### Problem details
Repeat the data below with no changes.

### Data for processing
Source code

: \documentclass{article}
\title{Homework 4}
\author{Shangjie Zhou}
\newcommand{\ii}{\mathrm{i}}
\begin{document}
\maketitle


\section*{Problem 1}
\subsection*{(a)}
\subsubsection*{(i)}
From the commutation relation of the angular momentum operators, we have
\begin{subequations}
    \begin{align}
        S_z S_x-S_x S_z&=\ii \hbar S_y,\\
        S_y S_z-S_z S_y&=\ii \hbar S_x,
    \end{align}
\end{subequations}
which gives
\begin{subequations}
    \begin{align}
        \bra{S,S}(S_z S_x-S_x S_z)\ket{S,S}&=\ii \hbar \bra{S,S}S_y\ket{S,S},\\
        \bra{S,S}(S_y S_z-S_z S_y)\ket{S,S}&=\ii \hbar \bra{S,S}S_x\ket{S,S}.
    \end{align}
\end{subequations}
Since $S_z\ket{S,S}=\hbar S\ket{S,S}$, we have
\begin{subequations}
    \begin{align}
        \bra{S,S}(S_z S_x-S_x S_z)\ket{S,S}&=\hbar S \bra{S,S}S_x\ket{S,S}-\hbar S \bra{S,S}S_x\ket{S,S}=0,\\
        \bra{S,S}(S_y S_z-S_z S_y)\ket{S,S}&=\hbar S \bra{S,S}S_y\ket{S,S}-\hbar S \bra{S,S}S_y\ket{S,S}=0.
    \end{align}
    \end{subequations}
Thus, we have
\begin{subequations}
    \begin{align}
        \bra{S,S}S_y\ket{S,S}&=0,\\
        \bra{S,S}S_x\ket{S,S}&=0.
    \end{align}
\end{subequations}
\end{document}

### Answer below
Source code

: \documentclass{article}
\title{Homework 4}
\author{Shangjie Zhou}
\newcommand{\ii}{\mathrm{i}}
\begin{document}
\maketitle


\section*{Problem 1}
\subsection*{(a)}
\subsubsection*{(i)}
From the commutation relation of the angular momentum operators, we have
\begin{subequations}
    \begin{align}
        S_z S_x-S_x S_z&=\ii \hbar S_y,\\
        S_y S_z-S_z S_y&=\ii \hbar S_x,
    \end{align}
\end{subequations}
which gives
\begin{subequations}
    \begin{align}
        \bra{S,S}(S_z S_x-S_x S_z)\ket{S,S}&=\ii \hbar \bra{S,S}S_y\ket{S,S},\\
        \bra{S,S}(S_y S_z-S_z S_y)\ket{S,S}&=\ii \hbar \bra{S,S}S_x\ket{S,S}.
    \end{align}
\end{subequations}
Since $S_z\ket{S,S}=\hbar S\ket{S,S}$, we have
\begin{subequations}
    \begin{align}
        \bra{S,S}(S_z S_x-S_x S_z)\ket{S,S}&=\hbar S \bra{S,S}S_x\ket{S,S}-\hbar S \bra{S,S}S_x\ket{S,S}=0,\\
        \bra{S,S}(S_y S_z-S_z S_y)\ket{S,S}&=\hbar S \bra{S,S}S_y\ket{S,S}-\hbar S \bra{S,S}S_y\ket{S,S}=0.
    \end{align}
    \end{subequations}
Thus, we have
\begin{subequations}
    \begin{align}
        \bra{S,S}S_y\ket{S,S}&=0,\\
        \bra{S,S}S_x\ket{S,S}&=0.
    \end{align}
\end{subequations}
\end{document}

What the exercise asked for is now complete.